[Dataset entries]
────────────────────────────────────────
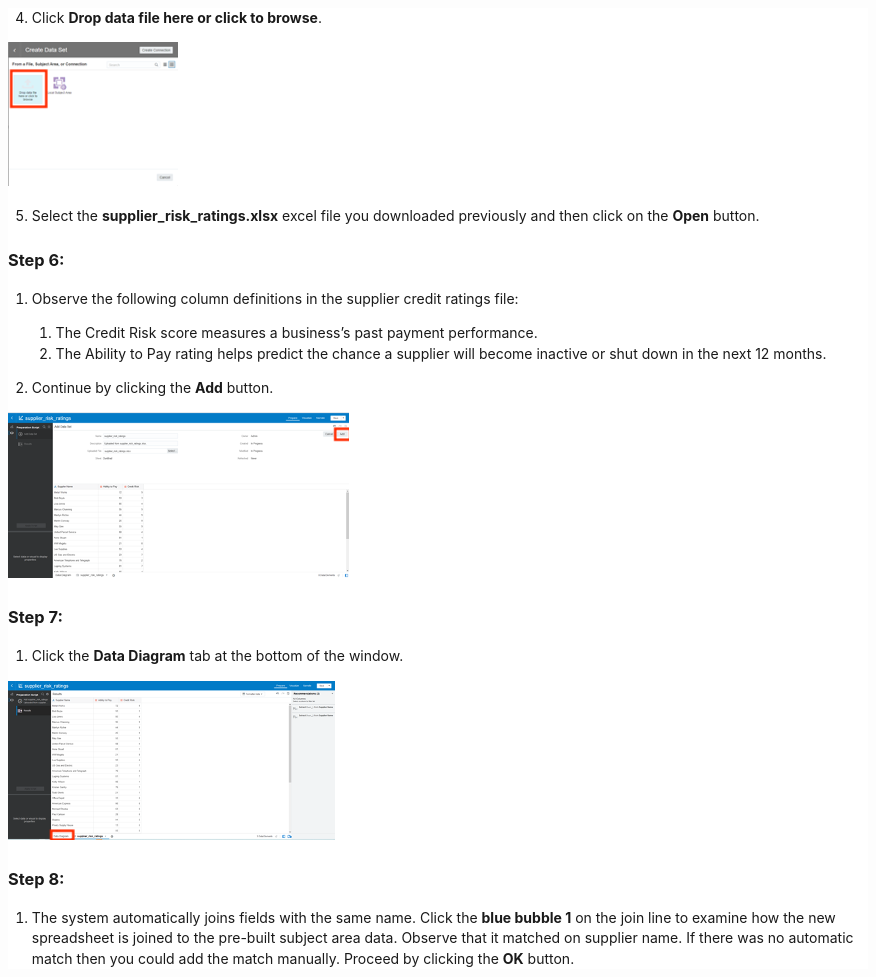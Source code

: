 4. Click **Drop data file here or click to browse**.

![](./images/4-5-4.png " ")

5. Select the **supplier\_risk\_ratings.xlsx** excel file you downloaded previously and then click on the **Open** button.

### **Step 6:** 

1. Observe the following column definitions in the supplier credit ratings file:
    1. The Credit Risk score measures a business’s past payment performance.  
    2. The Ability to Pay rating helps predict the chance a supplier will become inactive or shut down in the next 12 months.

2. Continue by clicking the **Add** button.

![](./images/4-6.png " ")

### **Step 7:** 

1. Click the **Data Diagram** tab at the bottom of the window.

![](./images/4-7.png " ")

### **Step 8:** 

1. The system automatically joins fields with the same name. Click the **blue bubble 1** on the join line to examine how the new spreadsheet is joined to the pre-built subject area data. Observe that it matched on supplier name. If there was no automatic match then you could add the match manually. Proceed by clicking the **OK** button.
────────────────────────────────────────
### What you are asked to do:
Output exactly the lines from the one containing "### **Step 6:**" through the last line of the records, both included. Output nothing else.

### Finished task:
### **Step 6:** 

1. Observe the following column definitions in the supplier credit ratings file:
    1. The Credit Risk score measures a business’s past payment performance.  
    2. The Ability to Pay rating helps predict the chance a supplier will become inactive or shut down in the next 12 months.

2. Continue by clicking the **Add** button.

![](./images/4-6.png " ")

### **Step 7:** 

1. Click the **Data Diagram** tab at the bottom of the window.

![](./images/4-7.png " ")

### **Step 8:** 

1. The system automatically joins fields with the same name. Click the **blue bubble 1** on the join line to examine how the new spreadsheet is joined to the pre-built subject area data. Observe that it matched on supplier name. If there was no automatic match then you could add the match manually. Proceed by clicking the **OK** button.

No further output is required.